General Franco’s bewildering tiers of public administration have survived almost 40 years of democracy in Spain. In some ways, the sprawling grey granite Nuevos Ministerios complex in central Madrid, completed in his regime, is a symbol of how little has changed: the civil service is still bloated, and public servants are still a protected species. Measures presented to parliament this week by budget minister Cristóbal Montoro suggest as much. His €27bn of spending cuts and tax increases made up the harshest budget since Franco’s death. Yet instead of cutting the state wage bill and removing layers of government, he cut spending on research and development, a recovery driver, by a quarter. Functionaries’ pay was merely frozen.
Nor is this week’s budget plan yet the real thing. Mr Montoro still has to rein in Spain’s 17 autonomous regions, responsible for most of last year’s budget overspend and higher borrowing. Spain’s debt could hit 80 per cent of output this year, from a less stressed 69 per cent in 2011.
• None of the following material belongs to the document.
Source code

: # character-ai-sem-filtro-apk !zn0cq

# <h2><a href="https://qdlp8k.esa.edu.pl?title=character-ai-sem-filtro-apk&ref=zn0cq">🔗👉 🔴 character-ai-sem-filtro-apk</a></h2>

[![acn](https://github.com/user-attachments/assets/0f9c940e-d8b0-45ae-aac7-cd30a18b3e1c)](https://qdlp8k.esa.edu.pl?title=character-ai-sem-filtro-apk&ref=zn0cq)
True, the new government has inherited finances in far worse state than its predecessors led markets to expect. But, even as Mr Montoro’s pro-cyclical austerity measures bite, investors doubt that Madrid can cut the budget deficit by more than 3 percentage points to 5.3 per cent of output this year, as Brussels wants. At yesterday’s bond auction, the government raised only €2.6bn, shy of its €3.5bn target. The yield on 10-year bonds rose to 5.7 per cent; banks followed equities lower.